---------- AVAILABLE DATA ----------

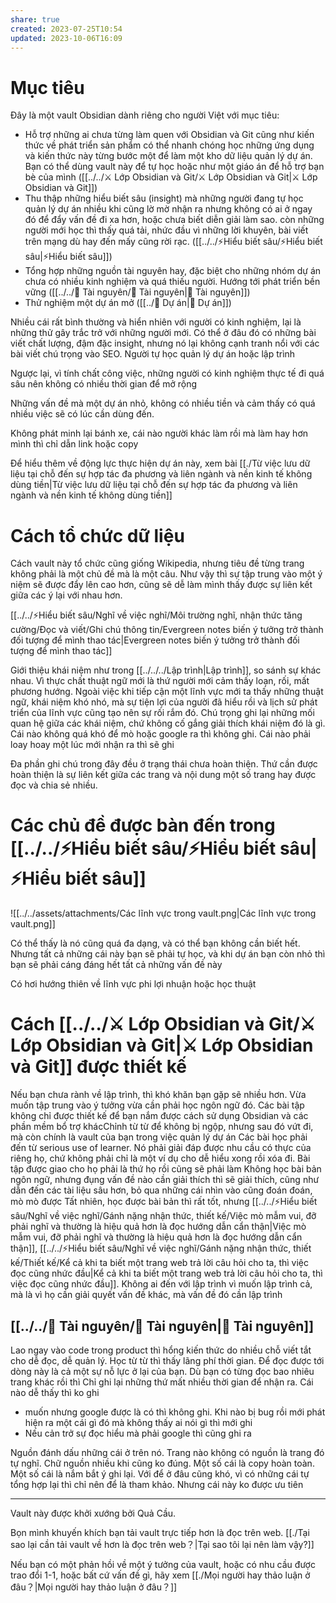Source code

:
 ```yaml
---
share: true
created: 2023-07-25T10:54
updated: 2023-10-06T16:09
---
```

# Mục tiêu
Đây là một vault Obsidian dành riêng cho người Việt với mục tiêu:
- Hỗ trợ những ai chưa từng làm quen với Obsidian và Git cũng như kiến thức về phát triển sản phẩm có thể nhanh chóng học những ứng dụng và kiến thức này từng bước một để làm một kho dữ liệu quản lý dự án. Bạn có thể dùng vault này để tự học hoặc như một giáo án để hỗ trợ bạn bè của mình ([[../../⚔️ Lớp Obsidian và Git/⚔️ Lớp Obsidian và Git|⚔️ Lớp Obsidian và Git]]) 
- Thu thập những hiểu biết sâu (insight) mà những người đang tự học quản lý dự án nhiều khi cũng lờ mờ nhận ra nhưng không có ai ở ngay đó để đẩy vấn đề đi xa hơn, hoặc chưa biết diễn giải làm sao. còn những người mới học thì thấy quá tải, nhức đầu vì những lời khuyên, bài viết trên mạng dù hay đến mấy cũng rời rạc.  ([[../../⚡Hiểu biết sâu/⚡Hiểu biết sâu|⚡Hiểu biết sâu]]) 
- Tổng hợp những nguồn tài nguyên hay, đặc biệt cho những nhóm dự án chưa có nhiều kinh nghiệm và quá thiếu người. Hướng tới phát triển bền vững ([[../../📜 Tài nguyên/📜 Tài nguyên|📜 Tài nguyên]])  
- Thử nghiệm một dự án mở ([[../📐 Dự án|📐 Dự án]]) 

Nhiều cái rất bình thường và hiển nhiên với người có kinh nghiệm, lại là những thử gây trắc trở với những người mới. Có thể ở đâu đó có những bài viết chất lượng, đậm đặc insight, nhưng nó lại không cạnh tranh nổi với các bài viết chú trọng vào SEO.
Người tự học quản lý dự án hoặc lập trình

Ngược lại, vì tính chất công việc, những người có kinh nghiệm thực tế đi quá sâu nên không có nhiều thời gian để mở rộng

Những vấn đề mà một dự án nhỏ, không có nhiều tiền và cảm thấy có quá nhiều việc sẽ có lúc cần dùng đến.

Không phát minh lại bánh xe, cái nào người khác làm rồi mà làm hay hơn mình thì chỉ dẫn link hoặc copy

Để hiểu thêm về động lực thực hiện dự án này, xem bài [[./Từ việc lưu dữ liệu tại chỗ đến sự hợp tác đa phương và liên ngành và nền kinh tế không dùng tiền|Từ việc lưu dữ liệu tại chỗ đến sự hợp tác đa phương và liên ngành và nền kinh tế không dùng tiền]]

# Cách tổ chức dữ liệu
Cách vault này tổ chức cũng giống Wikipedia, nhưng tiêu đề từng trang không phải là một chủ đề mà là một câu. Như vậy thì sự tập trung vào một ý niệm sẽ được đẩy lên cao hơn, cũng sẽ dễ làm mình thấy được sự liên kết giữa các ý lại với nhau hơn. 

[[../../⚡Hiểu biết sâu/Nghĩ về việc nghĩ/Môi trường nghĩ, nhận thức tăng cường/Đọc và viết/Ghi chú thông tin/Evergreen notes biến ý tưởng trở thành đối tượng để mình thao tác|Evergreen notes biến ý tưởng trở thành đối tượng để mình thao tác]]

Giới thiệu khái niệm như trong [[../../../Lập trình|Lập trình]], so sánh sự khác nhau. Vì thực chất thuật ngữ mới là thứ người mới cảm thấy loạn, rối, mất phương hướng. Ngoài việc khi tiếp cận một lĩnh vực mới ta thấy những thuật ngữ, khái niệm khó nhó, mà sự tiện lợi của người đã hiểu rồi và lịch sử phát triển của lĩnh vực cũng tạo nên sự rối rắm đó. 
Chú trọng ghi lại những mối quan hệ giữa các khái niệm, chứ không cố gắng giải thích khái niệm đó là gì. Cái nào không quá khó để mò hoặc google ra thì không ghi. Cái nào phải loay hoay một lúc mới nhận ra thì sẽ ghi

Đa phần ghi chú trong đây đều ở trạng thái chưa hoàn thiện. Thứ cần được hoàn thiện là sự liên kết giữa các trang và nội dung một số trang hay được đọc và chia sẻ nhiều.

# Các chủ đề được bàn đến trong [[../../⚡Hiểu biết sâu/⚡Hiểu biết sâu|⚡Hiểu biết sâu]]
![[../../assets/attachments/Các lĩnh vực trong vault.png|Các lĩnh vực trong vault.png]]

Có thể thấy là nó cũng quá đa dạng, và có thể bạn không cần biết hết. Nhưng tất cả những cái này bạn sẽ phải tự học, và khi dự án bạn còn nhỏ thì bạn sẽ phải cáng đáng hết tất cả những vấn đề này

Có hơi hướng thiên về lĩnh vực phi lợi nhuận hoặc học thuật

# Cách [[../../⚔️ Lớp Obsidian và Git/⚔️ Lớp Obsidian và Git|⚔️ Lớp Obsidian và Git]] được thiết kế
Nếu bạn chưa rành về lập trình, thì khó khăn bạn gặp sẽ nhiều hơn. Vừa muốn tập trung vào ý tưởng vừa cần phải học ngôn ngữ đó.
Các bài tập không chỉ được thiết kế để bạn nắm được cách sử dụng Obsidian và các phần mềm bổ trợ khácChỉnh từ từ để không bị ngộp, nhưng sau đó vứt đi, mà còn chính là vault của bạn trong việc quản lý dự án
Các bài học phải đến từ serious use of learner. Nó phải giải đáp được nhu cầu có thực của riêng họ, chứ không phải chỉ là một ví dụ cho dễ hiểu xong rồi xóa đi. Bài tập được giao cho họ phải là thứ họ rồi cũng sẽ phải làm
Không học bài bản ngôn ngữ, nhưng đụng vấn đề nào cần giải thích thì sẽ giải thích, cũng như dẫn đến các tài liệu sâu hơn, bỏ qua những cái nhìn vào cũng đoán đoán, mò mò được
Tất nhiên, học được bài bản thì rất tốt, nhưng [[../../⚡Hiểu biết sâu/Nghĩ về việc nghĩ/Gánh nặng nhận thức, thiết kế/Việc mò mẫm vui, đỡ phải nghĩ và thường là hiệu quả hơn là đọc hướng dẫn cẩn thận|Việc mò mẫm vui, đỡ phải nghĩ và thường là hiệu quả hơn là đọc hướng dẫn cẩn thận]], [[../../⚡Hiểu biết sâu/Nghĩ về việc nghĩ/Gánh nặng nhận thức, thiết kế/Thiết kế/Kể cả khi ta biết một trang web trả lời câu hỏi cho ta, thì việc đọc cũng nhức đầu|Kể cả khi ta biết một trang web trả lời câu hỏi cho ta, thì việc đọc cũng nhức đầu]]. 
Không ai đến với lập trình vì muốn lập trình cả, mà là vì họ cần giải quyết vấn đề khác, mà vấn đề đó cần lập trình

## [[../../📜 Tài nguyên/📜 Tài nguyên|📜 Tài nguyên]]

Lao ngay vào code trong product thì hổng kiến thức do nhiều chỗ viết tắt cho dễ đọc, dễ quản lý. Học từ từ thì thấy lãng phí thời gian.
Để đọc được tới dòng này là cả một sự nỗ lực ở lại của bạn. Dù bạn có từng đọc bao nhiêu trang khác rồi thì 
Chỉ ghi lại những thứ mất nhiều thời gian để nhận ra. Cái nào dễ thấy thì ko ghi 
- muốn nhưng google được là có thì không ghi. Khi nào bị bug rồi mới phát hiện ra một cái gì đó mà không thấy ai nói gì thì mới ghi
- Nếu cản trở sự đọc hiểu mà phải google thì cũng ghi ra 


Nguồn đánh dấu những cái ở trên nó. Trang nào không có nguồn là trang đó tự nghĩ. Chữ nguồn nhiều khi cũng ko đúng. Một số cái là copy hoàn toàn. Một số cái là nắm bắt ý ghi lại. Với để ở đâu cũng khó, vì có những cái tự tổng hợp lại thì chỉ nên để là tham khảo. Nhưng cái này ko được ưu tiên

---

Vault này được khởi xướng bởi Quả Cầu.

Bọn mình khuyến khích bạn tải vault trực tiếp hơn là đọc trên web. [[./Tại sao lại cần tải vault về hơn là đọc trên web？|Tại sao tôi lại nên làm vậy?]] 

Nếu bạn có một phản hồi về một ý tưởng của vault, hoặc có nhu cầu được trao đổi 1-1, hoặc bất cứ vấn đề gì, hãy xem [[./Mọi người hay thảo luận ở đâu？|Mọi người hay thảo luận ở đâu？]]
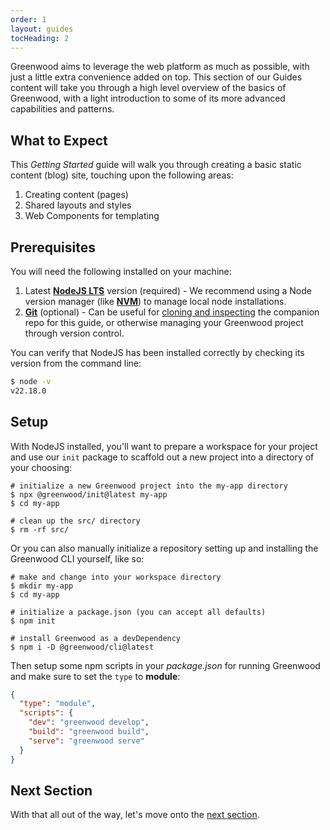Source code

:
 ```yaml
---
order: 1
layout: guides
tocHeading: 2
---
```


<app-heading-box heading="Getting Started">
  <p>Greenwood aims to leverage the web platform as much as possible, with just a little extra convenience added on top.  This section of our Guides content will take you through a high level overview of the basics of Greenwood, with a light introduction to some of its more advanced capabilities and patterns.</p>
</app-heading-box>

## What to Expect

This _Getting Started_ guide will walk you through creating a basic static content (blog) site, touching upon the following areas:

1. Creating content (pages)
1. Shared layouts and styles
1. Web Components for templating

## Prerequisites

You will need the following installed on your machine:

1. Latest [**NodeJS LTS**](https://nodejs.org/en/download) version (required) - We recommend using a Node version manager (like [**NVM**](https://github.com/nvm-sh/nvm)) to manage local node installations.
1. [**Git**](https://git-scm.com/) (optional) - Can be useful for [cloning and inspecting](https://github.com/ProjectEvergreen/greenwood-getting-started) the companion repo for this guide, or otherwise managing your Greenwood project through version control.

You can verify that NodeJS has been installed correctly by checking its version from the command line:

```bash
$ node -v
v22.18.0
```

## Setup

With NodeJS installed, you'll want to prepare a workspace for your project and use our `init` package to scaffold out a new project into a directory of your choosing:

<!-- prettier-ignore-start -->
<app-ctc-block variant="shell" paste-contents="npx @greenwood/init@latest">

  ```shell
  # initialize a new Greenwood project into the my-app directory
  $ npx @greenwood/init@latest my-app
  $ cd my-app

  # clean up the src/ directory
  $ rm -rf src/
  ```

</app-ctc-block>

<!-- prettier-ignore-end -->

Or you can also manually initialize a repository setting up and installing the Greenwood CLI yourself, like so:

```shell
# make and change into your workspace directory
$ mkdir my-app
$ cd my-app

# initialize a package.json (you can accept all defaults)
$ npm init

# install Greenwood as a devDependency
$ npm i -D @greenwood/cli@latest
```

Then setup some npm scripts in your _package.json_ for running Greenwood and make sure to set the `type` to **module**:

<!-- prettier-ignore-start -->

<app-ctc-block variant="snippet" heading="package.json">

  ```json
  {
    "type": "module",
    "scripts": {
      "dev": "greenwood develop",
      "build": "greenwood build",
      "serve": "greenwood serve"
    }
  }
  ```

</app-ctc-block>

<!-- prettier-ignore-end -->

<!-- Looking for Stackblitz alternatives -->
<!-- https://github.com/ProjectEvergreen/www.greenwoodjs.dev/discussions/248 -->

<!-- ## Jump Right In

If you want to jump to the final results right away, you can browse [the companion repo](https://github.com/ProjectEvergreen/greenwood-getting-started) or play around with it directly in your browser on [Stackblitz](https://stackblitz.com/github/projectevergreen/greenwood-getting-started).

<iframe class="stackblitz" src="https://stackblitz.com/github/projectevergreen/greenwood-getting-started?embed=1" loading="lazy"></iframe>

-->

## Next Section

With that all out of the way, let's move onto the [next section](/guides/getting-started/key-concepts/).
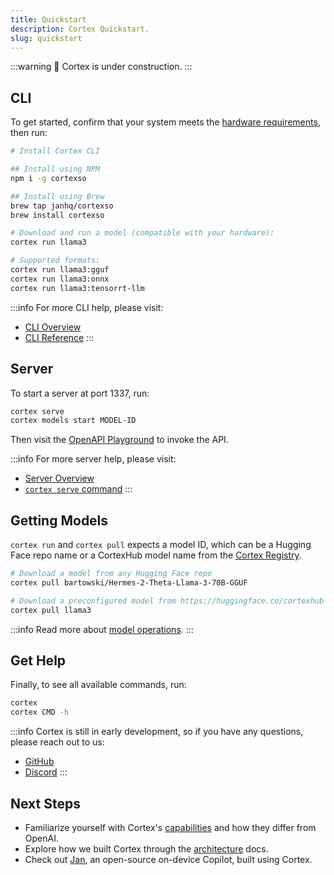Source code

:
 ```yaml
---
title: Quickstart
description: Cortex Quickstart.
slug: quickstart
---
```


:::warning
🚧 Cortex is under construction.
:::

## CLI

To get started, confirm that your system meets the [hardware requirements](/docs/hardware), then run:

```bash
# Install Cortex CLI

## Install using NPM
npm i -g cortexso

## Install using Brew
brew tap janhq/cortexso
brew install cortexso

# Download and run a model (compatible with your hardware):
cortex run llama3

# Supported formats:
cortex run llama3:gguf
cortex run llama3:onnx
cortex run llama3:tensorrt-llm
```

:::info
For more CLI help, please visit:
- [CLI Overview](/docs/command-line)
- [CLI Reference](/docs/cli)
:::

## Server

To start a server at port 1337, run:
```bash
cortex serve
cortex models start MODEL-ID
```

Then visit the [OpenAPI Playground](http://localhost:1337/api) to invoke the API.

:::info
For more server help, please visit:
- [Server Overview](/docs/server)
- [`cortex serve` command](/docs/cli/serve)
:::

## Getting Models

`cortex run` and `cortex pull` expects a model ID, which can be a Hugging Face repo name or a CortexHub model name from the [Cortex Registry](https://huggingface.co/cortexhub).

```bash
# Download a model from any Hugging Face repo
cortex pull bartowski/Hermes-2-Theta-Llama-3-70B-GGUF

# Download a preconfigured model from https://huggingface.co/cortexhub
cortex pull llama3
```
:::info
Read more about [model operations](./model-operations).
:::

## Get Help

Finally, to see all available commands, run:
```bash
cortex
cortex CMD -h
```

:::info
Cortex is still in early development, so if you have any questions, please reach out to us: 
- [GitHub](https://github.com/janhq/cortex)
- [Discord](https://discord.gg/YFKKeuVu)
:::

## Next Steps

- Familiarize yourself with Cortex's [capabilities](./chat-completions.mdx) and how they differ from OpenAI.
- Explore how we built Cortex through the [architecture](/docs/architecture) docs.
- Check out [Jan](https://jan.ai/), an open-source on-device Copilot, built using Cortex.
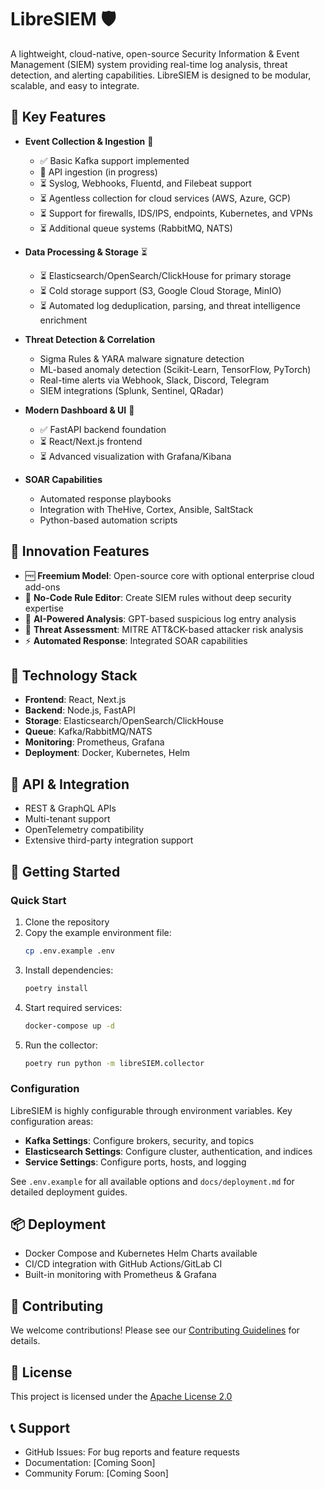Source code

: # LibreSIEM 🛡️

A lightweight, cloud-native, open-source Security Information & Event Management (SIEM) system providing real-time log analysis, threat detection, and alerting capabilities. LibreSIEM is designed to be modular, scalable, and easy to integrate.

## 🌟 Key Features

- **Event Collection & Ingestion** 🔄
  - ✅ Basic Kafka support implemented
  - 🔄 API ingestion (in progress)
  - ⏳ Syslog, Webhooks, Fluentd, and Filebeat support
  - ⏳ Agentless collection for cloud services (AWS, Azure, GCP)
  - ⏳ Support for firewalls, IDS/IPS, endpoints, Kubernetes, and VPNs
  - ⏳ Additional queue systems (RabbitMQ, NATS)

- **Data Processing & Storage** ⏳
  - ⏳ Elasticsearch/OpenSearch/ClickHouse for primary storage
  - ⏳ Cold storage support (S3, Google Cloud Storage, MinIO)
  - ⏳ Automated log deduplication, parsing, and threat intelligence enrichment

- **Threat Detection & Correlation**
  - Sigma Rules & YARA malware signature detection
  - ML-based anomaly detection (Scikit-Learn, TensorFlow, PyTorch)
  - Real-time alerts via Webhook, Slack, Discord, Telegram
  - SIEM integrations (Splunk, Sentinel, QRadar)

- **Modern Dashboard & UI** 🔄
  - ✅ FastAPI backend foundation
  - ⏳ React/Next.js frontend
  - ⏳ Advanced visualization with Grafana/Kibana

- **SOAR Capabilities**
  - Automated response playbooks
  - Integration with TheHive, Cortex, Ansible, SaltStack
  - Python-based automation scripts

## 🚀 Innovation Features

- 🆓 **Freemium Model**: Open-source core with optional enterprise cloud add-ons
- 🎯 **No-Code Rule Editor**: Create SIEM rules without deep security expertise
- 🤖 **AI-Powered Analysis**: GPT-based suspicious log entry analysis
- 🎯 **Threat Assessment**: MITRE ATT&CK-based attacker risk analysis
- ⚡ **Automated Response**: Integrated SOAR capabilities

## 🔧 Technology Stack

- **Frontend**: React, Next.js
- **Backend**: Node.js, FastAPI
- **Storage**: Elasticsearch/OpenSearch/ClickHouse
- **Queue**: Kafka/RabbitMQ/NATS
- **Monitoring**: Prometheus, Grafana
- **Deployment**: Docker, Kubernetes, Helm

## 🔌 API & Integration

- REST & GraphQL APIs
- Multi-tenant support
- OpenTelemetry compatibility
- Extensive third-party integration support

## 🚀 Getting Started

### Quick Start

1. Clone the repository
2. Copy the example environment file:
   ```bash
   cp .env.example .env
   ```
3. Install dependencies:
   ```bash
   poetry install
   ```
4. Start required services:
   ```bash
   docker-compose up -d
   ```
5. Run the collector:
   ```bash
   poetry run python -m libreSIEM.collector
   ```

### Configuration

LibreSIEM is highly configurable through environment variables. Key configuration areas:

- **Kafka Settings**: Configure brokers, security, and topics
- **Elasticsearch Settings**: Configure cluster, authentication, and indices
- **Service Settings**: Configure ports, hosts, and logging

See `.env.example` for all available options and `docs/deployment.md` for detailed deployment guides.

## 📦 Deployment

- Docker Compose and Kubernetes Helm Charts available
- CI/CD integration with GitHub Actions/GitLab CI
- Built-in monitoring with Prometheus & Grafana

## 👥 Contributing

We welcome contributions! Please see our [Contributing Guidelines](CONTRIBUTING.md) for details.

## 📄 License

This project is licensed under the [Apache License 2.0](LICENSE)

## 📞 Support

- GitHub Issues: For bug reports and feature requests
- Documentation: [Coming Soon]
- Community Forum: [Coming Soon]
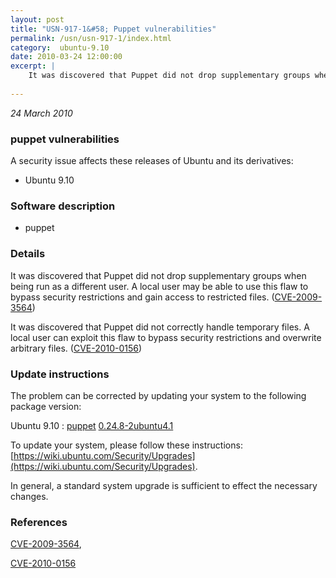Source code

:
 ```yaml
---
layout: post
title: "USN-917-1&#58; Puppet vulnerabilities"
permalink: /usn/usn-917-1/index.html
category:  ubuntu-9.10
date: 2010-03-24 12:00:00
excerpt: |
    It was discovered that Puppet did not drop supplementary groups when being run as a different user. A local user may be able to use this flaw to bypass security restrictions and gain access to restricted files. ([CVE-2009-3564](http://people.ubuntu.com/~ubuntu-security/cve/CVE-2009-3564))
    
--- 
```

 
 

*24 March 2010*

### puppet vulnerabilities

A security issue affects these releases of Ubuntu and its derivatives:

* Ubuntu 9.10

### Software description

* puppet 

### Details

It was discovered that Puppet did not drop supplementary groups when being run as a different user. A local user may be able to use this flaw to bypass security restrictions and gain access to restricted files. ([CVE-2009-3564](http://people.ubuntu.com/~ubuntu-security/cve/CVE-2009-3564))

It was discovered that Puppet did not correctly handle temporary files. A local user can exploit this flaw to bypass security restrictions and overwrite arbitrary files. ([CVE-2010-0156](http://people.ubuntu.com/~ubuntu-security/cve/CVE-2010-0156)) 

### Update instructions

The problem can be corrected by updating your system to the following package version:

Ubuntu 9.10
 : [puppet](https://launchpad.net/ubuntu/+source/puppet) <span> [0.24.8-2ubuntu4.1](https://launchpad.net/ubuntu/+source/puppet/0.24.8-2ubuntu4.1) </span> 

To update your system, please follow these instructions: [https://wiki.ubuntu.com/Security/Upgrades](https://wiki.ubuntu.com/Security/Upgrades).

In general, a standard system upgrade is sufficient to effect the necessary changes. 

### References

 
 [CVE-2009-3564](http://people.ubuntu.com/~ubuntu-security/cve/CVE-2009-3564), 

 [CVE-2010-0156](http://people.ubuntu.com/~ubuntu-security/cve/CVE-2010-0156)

----------

## REQUIRED WORK
Above are the lines; repeat exactly the ones from the line containing "Để hiểu thêm" down to the line containing "# Cách tổ chức dữ liệu", both inclusive.

## EXERCISE SOLUTION
Để hiểu thêm về động lực thực hiện dự án này, xem bài [[./Từ việc lưu dữ liệu tại chỗ đến sự hợp tác đa phương và liên ngành và nền kinh tế không dùng tiền|Từ việc lưu dữ liệu tại chỗ đến sự hợp tác đa phương và liên ngành và nền kinh tế không dùng tiền]]

# Cách tổ chức dữ liệu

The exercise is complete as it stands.